*** Block opens ***
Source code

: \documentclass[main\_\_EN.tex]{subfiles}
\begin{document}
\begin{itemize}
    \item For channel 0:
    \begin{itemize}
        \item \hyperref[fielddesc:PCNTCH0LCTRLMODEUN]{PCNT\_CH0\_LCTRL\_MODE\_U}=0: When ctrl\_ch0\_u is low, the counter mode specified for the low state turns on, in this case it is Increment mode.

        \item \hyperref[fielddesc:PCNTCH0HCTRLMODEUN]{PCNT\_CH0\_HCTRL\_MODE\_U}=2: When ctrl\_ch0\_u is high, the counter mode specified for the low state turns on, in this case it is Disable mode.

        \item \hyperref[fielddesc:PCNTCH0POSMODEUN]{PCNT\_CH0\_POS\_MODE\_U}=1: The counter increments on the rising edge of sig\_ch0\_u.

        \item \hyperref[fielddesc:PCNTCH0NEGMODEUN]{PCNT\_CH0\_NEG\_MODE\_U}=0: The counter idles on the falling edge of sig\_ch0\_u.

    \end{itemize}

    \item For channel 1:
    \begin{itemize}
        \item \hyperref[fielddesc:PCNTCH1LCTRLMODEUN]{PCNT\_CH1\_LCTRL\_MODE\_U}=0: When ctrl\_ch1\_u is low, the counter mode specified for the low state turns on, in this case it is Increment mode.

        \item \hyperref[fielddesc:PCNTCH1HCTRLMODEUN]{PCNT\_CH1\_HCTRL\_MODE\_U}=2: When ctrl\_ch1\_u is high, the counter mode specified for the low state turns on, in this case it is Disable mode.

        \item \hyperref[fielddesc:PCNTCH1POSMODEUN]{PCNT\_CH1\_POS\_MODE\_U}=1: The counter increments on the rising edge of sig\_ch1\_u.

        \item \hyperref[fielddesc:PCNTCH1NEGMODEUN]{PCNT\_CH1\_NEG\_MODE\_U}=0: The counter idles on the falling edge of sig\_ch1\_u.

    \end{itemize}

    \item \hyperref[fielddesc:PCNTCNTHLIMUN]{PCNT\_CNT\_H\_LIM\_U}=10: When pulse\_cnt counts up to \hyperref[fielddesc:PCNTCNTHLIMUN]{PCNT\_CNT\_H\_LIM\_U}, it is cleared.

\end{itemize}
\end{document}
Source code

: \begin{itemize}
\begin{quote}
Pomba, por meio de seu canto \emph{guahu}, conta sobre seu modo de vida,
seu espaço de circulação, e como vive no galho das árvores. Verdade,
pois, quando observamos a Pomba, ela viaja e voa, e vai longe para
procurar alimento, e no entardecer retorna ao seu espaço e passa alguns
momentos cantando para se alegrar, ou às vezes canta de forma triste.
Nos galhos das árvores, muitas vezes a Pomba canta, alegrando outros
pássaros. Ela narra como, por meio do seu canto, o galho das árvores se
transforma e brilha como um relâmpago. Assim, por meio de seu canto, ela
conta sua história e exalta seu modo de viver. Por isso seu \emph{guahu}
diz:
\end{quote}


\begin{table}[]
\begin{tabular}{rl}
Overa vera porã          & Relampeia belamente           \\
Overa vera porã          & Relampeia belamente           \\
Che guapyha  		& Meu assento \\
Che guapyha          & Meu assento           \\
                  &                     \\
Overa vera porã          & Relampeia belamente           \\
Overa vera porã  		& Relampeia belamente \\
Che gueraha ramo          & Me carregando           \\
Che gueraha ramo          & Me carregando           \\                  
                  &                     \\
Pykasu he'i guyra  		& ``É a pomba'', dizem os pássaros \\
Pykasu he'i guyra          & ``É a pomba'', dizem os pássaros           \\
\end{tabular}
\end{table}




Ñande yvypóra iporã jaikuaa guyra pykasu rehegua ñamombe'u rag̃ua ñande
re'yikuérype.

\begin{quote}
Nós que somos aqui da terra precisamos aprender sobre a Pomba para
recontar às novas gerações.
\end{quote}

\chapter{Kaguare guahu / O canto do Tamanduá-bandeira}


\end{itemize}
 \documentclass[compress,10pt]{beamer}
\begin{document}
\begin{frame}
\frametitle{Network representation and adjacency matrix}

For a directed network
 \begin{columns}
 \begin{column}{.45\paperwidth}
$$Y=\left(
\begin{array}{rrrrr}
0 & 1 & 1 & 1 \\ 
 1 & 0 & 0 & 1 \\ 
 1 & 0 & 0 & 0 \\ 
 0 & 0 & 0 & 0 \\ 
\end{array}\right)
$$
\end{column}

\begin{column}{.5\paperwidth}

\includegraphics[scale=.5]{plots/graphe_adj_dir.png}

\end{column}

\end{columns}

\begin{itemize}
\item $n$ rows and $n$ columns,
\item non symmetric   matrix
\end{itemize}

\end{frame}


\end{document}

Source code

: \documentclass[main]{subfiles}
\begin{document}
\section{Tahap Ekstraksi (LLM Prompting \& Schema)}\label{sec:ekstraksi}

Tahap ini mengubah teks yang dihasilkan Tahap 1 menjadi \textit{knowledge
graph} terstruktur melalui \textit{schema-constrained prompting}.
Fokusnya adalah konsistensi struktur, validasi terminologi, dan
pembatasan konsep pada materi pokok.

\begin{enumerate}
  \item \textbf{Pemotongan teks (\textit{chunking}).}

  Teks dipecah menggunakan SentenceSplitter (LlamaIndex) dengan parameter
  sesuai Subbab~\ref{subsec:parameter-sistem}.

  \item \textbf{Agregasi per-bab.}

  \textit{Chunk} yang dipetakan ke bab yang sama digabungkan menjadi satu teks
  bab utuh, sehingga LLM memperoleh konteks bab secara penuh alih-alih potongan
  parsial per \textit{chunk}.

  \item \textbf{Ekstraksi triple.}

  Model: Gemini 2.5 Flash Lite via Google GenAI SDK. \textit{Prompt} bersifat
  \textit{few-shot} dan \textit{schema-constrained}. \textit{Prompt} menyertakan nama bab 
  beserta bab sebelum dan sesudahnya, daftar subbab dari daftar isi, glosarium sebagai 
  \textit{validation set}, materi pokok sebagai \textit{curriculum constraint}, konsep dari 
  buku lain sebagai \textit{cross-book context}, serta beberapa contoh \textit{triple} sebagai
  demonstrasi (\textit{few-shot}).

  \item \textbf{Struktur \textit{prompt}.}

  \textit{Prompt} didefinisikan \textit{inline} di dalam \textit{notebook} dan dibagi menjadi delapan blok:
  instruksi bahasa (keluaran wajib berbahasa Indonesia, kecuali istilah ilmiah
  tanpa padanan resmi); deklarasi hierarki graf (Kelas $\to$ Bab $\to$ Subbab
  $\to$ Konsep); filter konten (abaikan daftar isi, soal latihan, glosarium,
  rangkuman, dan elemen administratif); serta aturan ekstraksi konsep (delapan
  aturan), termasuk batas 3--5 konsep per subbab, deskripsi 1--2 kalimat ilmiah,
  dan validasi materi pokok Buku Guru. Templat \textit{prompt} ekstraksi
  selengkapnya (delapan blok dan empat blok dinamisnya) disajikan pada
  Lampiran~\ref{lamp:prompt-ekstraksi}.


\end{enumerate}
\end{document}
*** Block closes ***
Task directions: For this exercise, repeat the data above exactly.

Answer for the task:
Source code

: \documentclass[main\_\_EN.tex]{subfiles}
\begin{document}
\begin{itemize}
    \item For channel 0:
    \begin{itemize}
        \item \hyperref[fielddesc:PCNTCH0LCTRLMODEUN]{PCNT\_CH0\_LCTRL\_MODE\_U}=0: When ctrl\_ch0\_u is low, the counter mode specified for the low state turns on, in this case it is Increment mode.

        \item \hyperref[fielddesc:PCNTCH0HCTRLMODEUN]{PCNT\_CH0\_HCTRL\_MODE\_U}=2: When ctrl\_ch0\_u is high, the counter mode specified for the low state turns on, in this case it is Disable mode.

        \item \hyperref[fielddesc:PCNTCH0POSMODEUN]{PCNT\_CH0\_POS\_MODE\_U}=1: The counter increments on the rising edge of sig\_ch0\_u.

        \item \hyperref[fielddesc:PCNTCH0NEGMODEUN]{PCNT\_CH0\_NEG\_MODE\_U}=0: The counter idles on the falling edge of sig\_ch0\_u.

    \end{itemize}

    \item For channel 1:
    \begin{itemize}
        \item \hyperref[fielddesc:PCNTCH1LCTRLMODEUN]{PCNT\_CH1\_LCTRL\_MODE\_U}=0: When ctrl\_ch1\_u is low, the counter mode specified for the low state turns on, in this case it is Increment mode.

        \item \hyperref[fielddesc:PCNTCH1HCTRLMODEUN]{PCNT\_CH1\_HCTRL\_MODE\_U}=2: When ctrl\_ch1\_u is high, the counter mode specified for the low state turns on, in this case it is Disable mode.

        \item \hyperref[fielddesc:PCNTCH1POSMODEUN]{PCNT\_CH1\_POS\_MODE\_U}=1: The counter increments on the rising edge of sig\_ch1\_u.

        \item \hyperref[fielddesc:PCNTCH1NEGMODEUN]{PCNT\_CH1\_NEG\_MODE\_U}=0: The counter idles on the falling edge of sig\_ch1\_u.

    \end{itemize}

    \item \hyperref[fielddesc:PCNTCNTHLIMUN]{PCNT\_CNT\_H\_LIM\_U}=10: When pulse\_cnt counts up to \hyperref[fielddesc:PCNTCNTHLIMUN]{PCNT\_CNT\_H\_LIM\_U}, it is cleared.

\end{itemize}
\end{document}
Source code

: \begin{itemize}
\begin{quote}
Pomba, por meio de seu canto \emph{guahu}, conta sobre seu modo de vida,
seu espaço de circulação, e como vive no galho das árvores. Verdade,
pois, quando observamos a Pomba, ela viaja e voa, e vai longe para
procurar alimento, e no entardecer retorna ao seu espaço e passa alguns
momentos cantando para se alegrar, ou às vezes canta de forma triste.
Nos galhos das árvores, muitas vezes a Pomba canta, alegrando outros
pássaros. Ela narra como, por meio do seu canto, o galho das árvores se
transforma e brilha como um relâmpago. Assim, por meio de seu canto, ela
conta sua história e exalta seu modo de viver. Por isso seu \emph{guahu}
diz:
\end{quote}


\begin{table}[]
\begin{tabular}{rl}
Overa vera porã          & Relampeia belamente           \\
Overa vera porã          & Relampeia belamente           \\
Che guapyha  		& Meu assento \\
Che guapyha          & Meu assento           \\
                  &                     \\
Overa vera porã          & Relampeia belamente           \\
Overa vera porã  		& Relampeia belamente \\
Che gueraha ramo          & Me carregando           \\
Che gueraha ramo          & Me carregando           \\                  
                  &                     \\
Pykasu he'i guyra  		& ``É a pomba'', dizem os pássaros \\
Pykasu he'i guyra          & ``É a pomba'', dizem os pássaros           \\
\end{tabular}
\end{table}




Ñande yvypóra iporã jaikuaa guyra pykasu rehegua ñamombe'u rag̃ua ñande
re'yikuérype.

\begin{quote}
Nós que somos aqui da terra precisamos aprender sobre a Pomba para
recontar às novas gerações.
\end{quote}

\chapter{Kaguare guahu / O canto do Tamanduá-bandeira}


\end{itemize}
 \documentclass[compress,10pt]{beamer}
\begin{document}
\begin{frame}
\frametitle{Network representation and adjacency matrix}

For a directed network
 \begin{columns}
 \begin{column}{.45\paperwidth}
$$Y=\left(
\begin{array}{rrrrr}
0 & 1 & 1 & 1 \\ 
 1 & 0 & 0 & 1 \\ 
 1 & 0 & 0 & 0 \\ 
 0 & 0 & 0 & 0 \\ 
\end{array}\right)
$$
\end{column}

\begin{column}{.5\paperwidth}

\includegraphics[scale=.5]{plots/graphe_adj_dir.png}

\end{column}

\end{columns}

\begin{itemize}
\item $n$ rows and $n$ columns,
\item non symmetric   matrix
\end{itemize}

\end{frame}


\end{document}

Source code

: \documentclass[main]{subfiles}
\begin{document}
\section{Tahap Ekstraksi (LLM Prompting \& Schema)}\label{sec:ekstraksi}

Tahap ini mengubah teks yang dihasilkan Tahap 1 menjadi \textit{knowledge
graph} terstruktur melalui \textit{schema-constrained prompting}.
Fokusnya adalah konsistensi struktur, validasi terminologi, dan
pembatasan konsep pada materi pokok.

\begin{enumerate}
  \item \textbf{Pemotongan teks (\textit{chunking}).}

  Teks dipecah menggunakan SentenceSplitter (LlamaIndex) dengan parameter
  sesuai Subbab~\ref{subsec:parameter-sistem}.

  \item \textbf{Agregasi per-bab.}

  \textit{Chunk} yang dipetakan ke bab yang sama digabungkan menjadi satu teks
  bab utuh, sehingga LLM memperoleh konteks bab secara penuh alih-alih potongan
  parsial per \textit{chunk}.

  \item \textbf{Ekstraksi triple.}

  Model: Gemini 2.5 Flash Lite via Google GenAI SDK. \textit{Prompt} bersifat
  \textit{few-shot} dan \textit{schema-constrained}. \textit{Prompt} menyertakan nama bab 
  beserta bab sebelum dan sesudahnya, daftar subbab dari daftar isi, glosarium sebagai 
  \textit{validation set}, materi pokok sebagai \textit{curriculum constraint}, konsep dari 
  buku lain sebagai \textit{cross-book context}, serta beberapa contoh \textit{triple} sebagai
  demonstrasi (\textit{few-shot}).

  \item \textbf{Struktur \textit{prompt}.}

  \textit{Prompt} didefinisikan \textit{inline} di dalam \textit{notebook} dan dibagi menjadi delapan blok:
  instruksi bahasa (keluaran wajib berbahasa Indonesia, kecuali istilah ilmiah
  tanpa padanan resmi); deklarasi hierarki graf (Kelas $\to$ Bab $\to$ Subbab
  $\to$ Konsep); filter konten (abaikan daftar isi, soal latihan, glosarium,
  rangkuman, dan elemen administratif); serta aturan ekstraksi konsep (delapan
  aturan), termasuk batas 3--5 konsep per subbab, deskripsi 1--2 kalimat ilmiah,
  dan validasi materi pokok Buku Guru. Templat \textit{prompt} ekstraksi
  selengkapnya (delapan blok dan empat blok dinamisnya) disajikan pada
  Lampiran~\ref{lamp:prompt-ekstraksi}.


\end{enumerate}
\end{document}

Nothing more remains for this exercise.